1. Hamstring stretch: Stand with feet shoulder width apart and slide one foot in front of the other. Gently sit your hips back and support your upper body on the leg you did not move. Hold for 15-30 seconds and switch legs
2. Lower back stretch: Stand with feet shoulder width apart. Bend knees slightly and bend at the hips. Support your upper body with your hands on your thighs. Gently round your back so it arches like a cat.
3. Chest opening: Stand tall and relax your shoulders down your back. Reach hands back with thumbs pointing up. If this is uncomfortable, grasp hands behind back and lift your chest.
4. Upper-back stretch: Stand with your feet shoulder width apart. Bring palms together and reach arms away from body.
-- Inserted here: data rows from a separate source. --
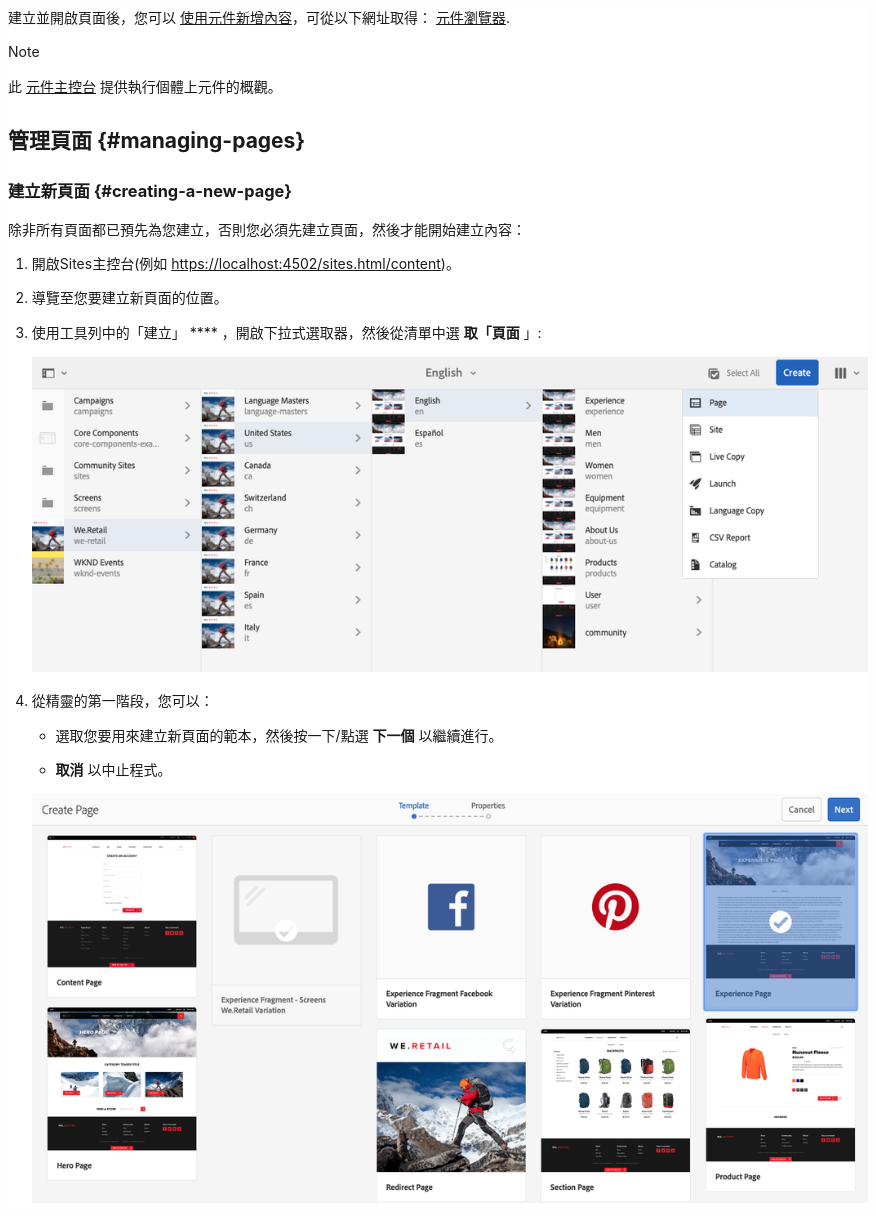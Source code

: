 建立並開啟頁面後，您可以 [使用元件新增內容](/help/sites-authoring/editing-content.md#insertinganewparagraph)，可從以下網址取得： [元件瀏覽器](/help/sites-authoring/author-environment-tools.md#componentbrowser).

>[!NOTE]
>
>此 [元件主控台](/help/sites-authoring/default-components-console.md) 提供執行個體上元件的概觀。

## 管理頁面 {#managing-pages}

### 建立新頁面 {#creating-a-new-page}

除非所有頁面都已預先為您建立，否則您必須先建立頁面，然後才能開始建立內容：

1. 開啟Sites主控台(例如 [https://localhost:4502/sites.html/content](https://localhost:4502/sites.html/content))。
1. 導覽至您要建立新頁面的位置。
1. 使用工具列中的「建立」 **** ，開啟下拉式選取器，然後從清單中選 **取「頁面** 」:

   ![caop-03](assets/caop-03.png)

1. 從精靈的第一階段，您可以：

   * 選取您要用來建立新頁面的範本，然後按一下/點選 **下一個** 以繼續進行。

   * **取消** 以中止程式。

   ![caop-04](assets/caop-04.png)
Feel the stretch between your shoulder blades.
To ensure a healthful experience here are a few more tips to in mind while working in the yard.
1. Wear sunscreen, long-sleeved shirts, pants and a wide-brimmed hat to limit sun exposure to your skin.
2. Drink plenty of water.
3. Bend at your knees and keep your back straight when lifting heavy items.
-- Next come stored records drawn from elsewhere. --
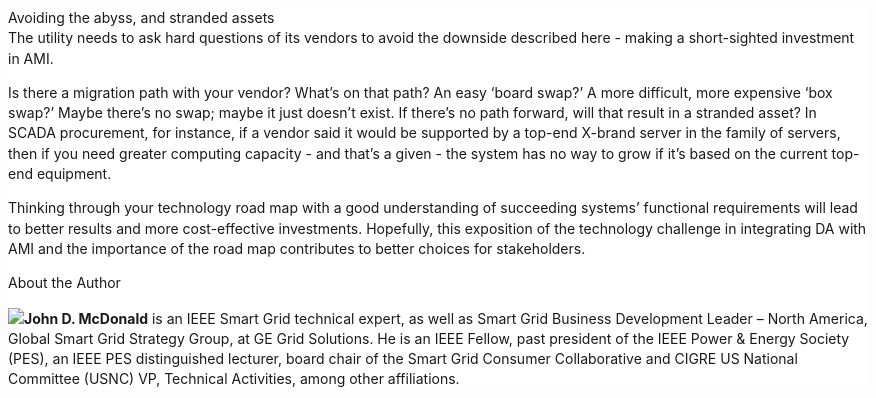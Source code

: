 Avoiding the abyss, and stranded assets  
The utility needs to ask hard questions of its vendors to avoid the downside described here - making a short-sighted investment in AMI.

Is there a migration path with your vendor? What’s on that path? An easy ‘board swap?’ A more difficult, more expensive ‘box swap?’ Maybe there’s no swap; maybe it just doesn’t exist. If there’s no path forward, will that result in a stranded asset? In SCADA procurement, for instance, if a vendor said it would be supported by a top-end X-brand server in the family of servers, then if you need greater computing capacity - and that’s a given - the system has no way to grow if it’s based on the current top-end equipment.

Thinking through your technology road map with a good understanding of succeeding systems’ functional requirements will lead to better results and more cost-effective investments. Hopefully, this exposition of the technology challenge in integrating DA with AMI and the importance of the road map contributes to better choices for stakeholders.

About the Author

![](http://www.electricenergyonline.com/MagIMG/JohnDMcDonald2.jpg)**John D. McDonald** is an IEEE Smart Grid technical expert, as well as Smart Grid Business Development Leader – North America, Global Smart Grid Strategy Group, at GE Grid Solutions. He is an IEEE Fellow, past president of the IEEE Power & Energy Society (PES), an IEEE PES distinguished lecturer, board chair of the Smart Grid Consumer Collaborative and CIGRE US National Committee (USNC) VP, Technical Activities, among other affiliations.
4. Use a kneeling cushion to support your knees.
5. Use gloves to help prevent blisters on your hands.
As with any exercise program be sure to check with your physician before you start and listen to your body for signs of stress and fatigue.
Loyola University Health System (LUHS) is a member of Trinity Health. Based in the western suburbs of Chicago, LUHS is a quaternary care system with a 61-acre main medical center campus, the 36-acre Gottlieb Memorial Hospital campus and more than 30 primary and specialty care facilities in Cook, Will and DuPage counties. The medical center campus is conveniently located in Maywood, 13 miles west of the Chicago Loop and 8 miles east of Oak Brook, Ill. The heart of the medical center campus, Loyola University Hospital, is a 569-licensed-bed facility. It houses a Level 1 Trauma Center, a Burn Center and the Ronald McDonald® Children’s Hospital of Loyola University Medical Center. Also on campus are the Cardinal Bernardin Cancer Center, Loyola Outpatient Center, Center for Heart & Vascular Medicine and Loyola Oral Health Center as well as the LUC Stritch School of Medicine, the LUC Marcella Niehoff School of Nursing and the Loyola Center for Fitness. Loyola's Gottlieb campus in Melrose Park includes the 264-licensed-bed community hospital, the Professional Office Building housing 150 private practice clinics, the Adult Day Care, the Gottlieb Center for Fitness, Loyola Center for Metabolic Surgery and Bariatric Care and the Loyola Cancer Care & Research at the Marjorie G. Weinberg Cancer Center at Melrose Park.